In the case of AI in health care, some important first policy steps toward such alignment could include: credentialing that results in better training for health-care professionals in the use and management of emerging technologies; acceleration of electronic health implementation in a way that makes data voluminous, higher-quality, and more usable across providers; greater resourcing and scaling of localized problem-solving; and creating increased capacity within administrative apparatuses for true value-based procurement—inclusive of more rapid assessment and adoption of leading-edge technologies. If we can capitalize on these reforms (as starting points), we will continue to foster an environment where health-care entrepreneurs can thrive, and where patients can get the best care in the world.

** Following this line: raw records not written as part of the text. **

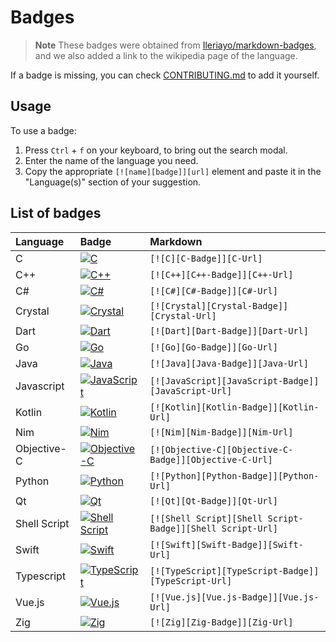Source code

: # Badges

> **Note**
> These badges were obtained from [Ileriayo/markdown-badges](https://github.com/Ileriayo/markdown-badges),
> and we also added a link to the wikipedia page of the language.

If a badge is missing, you can check [CONTRIBUTING.md](.github/CONTRIBUTING.md) to add it yourself.

## Usage

To use a badge:
1. Press `Ctrl` + `f` on your keyboard, to bring out the search modal.
2. Enter the name of the language you need.
3. Copy the appropriate `[![name][badge]][url]` element and paste it in the "Language(s)" section of your suggestion.

## List of badges

| Language      | Badge                                                   | Markdown                                                  |
| :---          | :---                                                    | :---                                                      |
| C             | [![C][C-Badge]][C-Url]                                  | `[![C][C-Badge]][C-Url]`                                  |
| C++           | [![C++][C++-Badge]][C++-Url]                            | `[![C++][C++-Badge]][C++-Url]`                            |
| C#            | [![C#][C#-Badge]][C#-Url]                               | `[![C#][C#-Badge]][C#-Url]`                               |
| Crystal       | [![Crystal][Crystal-Badge]][Crystal-Url]                | `[![Crystal][Crystal-Badge]][Crystal-Url]`                |
| Dart          | [![Dart][Dart-Badge]][Dart-Url]                         | `[![Dart][Dart-Badge]][Dart-Url]`                         |
| Go            | [![Go][Go-Badge]][Go-Url]                               | `[![Go][Go-Badge]][Go-Url]`                               |
| Java          | [![Java][Java-Badge]][Java-Url]                         | `[![Java][Java-Badge]][Java-Url]`                         |
| Javascript    | [![JavaScript][JavaScript-Badge]][JavaScript-Url]       | `[![JavaScript][JavaScript-Badge]][JavaScript-Url]`       |
| Kotlin        | [![Kotlin][Kotlin-Badge]][Kotlin-Url]                   | `[![Kotlin][Kotlin-Badge]][Kotlin-Url]`                   |
| Nim           | [![Nim][Nim-Badge]][Nim-Url]                            | `[![Nim][Nim-Badge]][Nim-Url]`                            |
| Objective-C   | [![Objective-C][Objective-C-Badge]][Objective-C-Url]    | `[![Objective-C][Objective-C-Badge]][Objective-C-Url]`    |
| Python        | [![Python][Python-Badge]][Python-Url]                   | `[![Python][Python-Badge]][Python-Url]`                   |
| Qt            | [![Qt][Qt-Badge]][Qt-Url]                               | `[![Qt][Qt-Badge]][Qt-Url]`                               |
| Shell Script  | [![Shell Script][Shell Script-Badge]][Shell Script-Url] | `[![Shell Script][Shell Script-Badge]][Shell Script-Url]` |
| Swift         | [![Swift][Swift-Badge]][Swift-Url]                      | `[![Swift][Swift-Badge]][Swift-Url]`                      |
| Typescript    | [![TypeScript][TypeScript-Badge]][TypeScript-Url]       | `[![TypeScript][TypeScript-Badge]][TypeScript-Url]`       |
| Vue.js        | [![Vue.js][Vue.js-Badge]][Vue.js-Url]                   | `[![Vue.js][Vue.js-Badge]][Vue.js-Url]`                   |
| Zig           | [![Zig][Zig-Badge]][Zig-Url]                            | `[![Zig][Zig-Badge]][Zig-Url]`                            |

[C-Badge]: https://img.shields.io/badge/C-%2300599C.svg?style=flat&logo=c&logoColor=white
[C-Url]: https://en.wikipedia.org/wiki/C_(programming_language) "C"

[C++-Badge]: https://img.shields.io/badge/C++-%2300599C.svg?style=flat&logo=c%2B%2B&logoColor=white
[C++-Url]: https://en.wikipedia.org/wiki/C++ "C++"

[C#-Badge]: https://img.shields.io/badge/C%23-%23239120.svg?style=flat&logo=c-sharp&logoColor=white
[C#-Url]: https://en.wikipedia.org/wiki/C_Sharp_(programming_language) "C#"

[Crystal-Badge]: https://img.shields.io/badge/Crystal-%23000000.svg?style=flat&logo=crystal&logoColor=white
[Crystal-Url]: https://en.wikipedia.org/wiki/Crystal_(programming_language) "Crystal"

[Dart-Badge]: https://img.shields.io/badge/Dart-%230175C2.svg?style=flat&logo=dart&logoColor=white
[Dart-Url]: https://en.wikipedia.org/wiki/Dart_(programming_language) "Dart"

[Go-Badge]: https://img.shields.io/badge/Go-%2300ADD8.svg?style=flat&logo=go&logoColor=white
[Go-Url]: https://en.wikipedia.org/wiki/Go_(programming_language) "Go"

[Java-Badge]: https://img.shields.io/badge/Java-%23ED8B00.svg?style=flat&logo=java&logoColor=white
[Java-Url]: https://en.wikipedia.org/wiki/Java_(programming_language) "Java"

[JavaScript-Badge]: https://img.shields.io/badge/JavaScript-%23323330.svg?style=flat&logo=javascript&logoColor=%23F7DF1E
[JavaScript-Url]: https://en.wikipedia.org/wiki/JavaScript "Javascript"

[Kotlin-Badge]: https://img.shields.io/badge/Kotlin-%230095D5.svg?style=flat&logo=kotlin&logoColor=white
[Kotlin-Url]: https://en.wikipedia.org/wiki/Kotlin_(programming_language) "Kotlin"

[Nim-Badge]: https://img.shields.io/badge/Nim-%23161820.svg?style=flat&logo=nim&logoColor=%23ffe953
[Nim-Url]: https://en.wikipedia.org/wiki/Nim_(programming_language) "Nim"

[Objective-C-Badge]: https://img.shields.io/badge/Objective%20C-000000.svg?&style=flat&logo=Apple&logoColor=white
[Objective-C-Url]: https://en.wikipedia.org/wiki/Objective-C "Objective-C"

[Python-Badge]: https://img.shields.io/badge/Python-3670A0?style=flat&logo=python&logoColor=ffdd54
[Python-Url]: https://en.wikipedia.org/wiki/Python_(programming_language) "Python"

[Qt-Badge]: https://img.shields.io/badge/Qt-%23217346.svg?style=flat&logo=Qt&logoColor=white
[Qt-Url]: https://en.wikipedia.org/wiki/QML "Qt"

[Shell Script-Badge]: https://img.shields.io/badge/Shell_Script-%23121011.svg?style=flat&logo=gnu-bash&logoColor=white
[Shell Script-Url]: https://en.wikipedia.org/wiki/Shell_script "Shell Script"

[Swift-Badge]: https://img.shields.io/badge/Swift-F54A2A?style=flat&logo=swift&logoColor=white
[Swift-Url]: https://en.wikipedia.org/wiki/Swift_(programming_language) "Swift"

[TypeScript-Badge]: https://img.shields.io/badge/TypeScript-%23007ACC.svg?style=flat&logo=typescript&logoColor=white
[TypeScript-Url]: https://en.wikipedia.org/wiki/TypeScript "Typescript"

[Vue.js-Badge]: https://img.shields.io/badge/Vue.js-%2335495e.svg?style=flat&logo=vuedotjs&logoColor=%234FC08D
[Vue.js-Url]: https://en.wikipedia.org/wiki/Vue.js "Vue.js"

[Zig-Badge]: https://img.shields.io/badge/Zig-%23F7A41D.svg?style=flat&logo=zig&logoColor=white
[Zig-Url]: https://en.wikipedia.org/wiki/Zig_(programming_language) "Zig"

So, for every ounce of legitimate public policy reactiveness and administrative complexity we inject into our health-care systems across Canada, we should inject equal parts public policy foresight. We should view an “AI in Cancer Care Moonshot” not as a possible science-fiction title, but as a practical necessity. As often as we query provincial comparisons on wait times, we should ask which province will lead the country, or even the international community, in defining the future of medical technology. The impulse toward this kind of virtuous competition is discernable in initiatives like Ontario’s Innovation Pathway, or Alberta’s new Chair in AI in Health, or Nova Scotia’s Health Innovation Hub. But more is needed. Fast.

For the past three years, many of us have felt a degree of anxiety about our health-care systems. We’ve tried to avoid getting sick. We’ve strained to hold up frayed processes of diagnosis and treatment. And we’ve grown exhausted sorting facts from fiction in popular medical discourses. 

Yet, there is another path. A more positive and aspiring path. A path that is both newer, and older. It’s the Harold Johns path.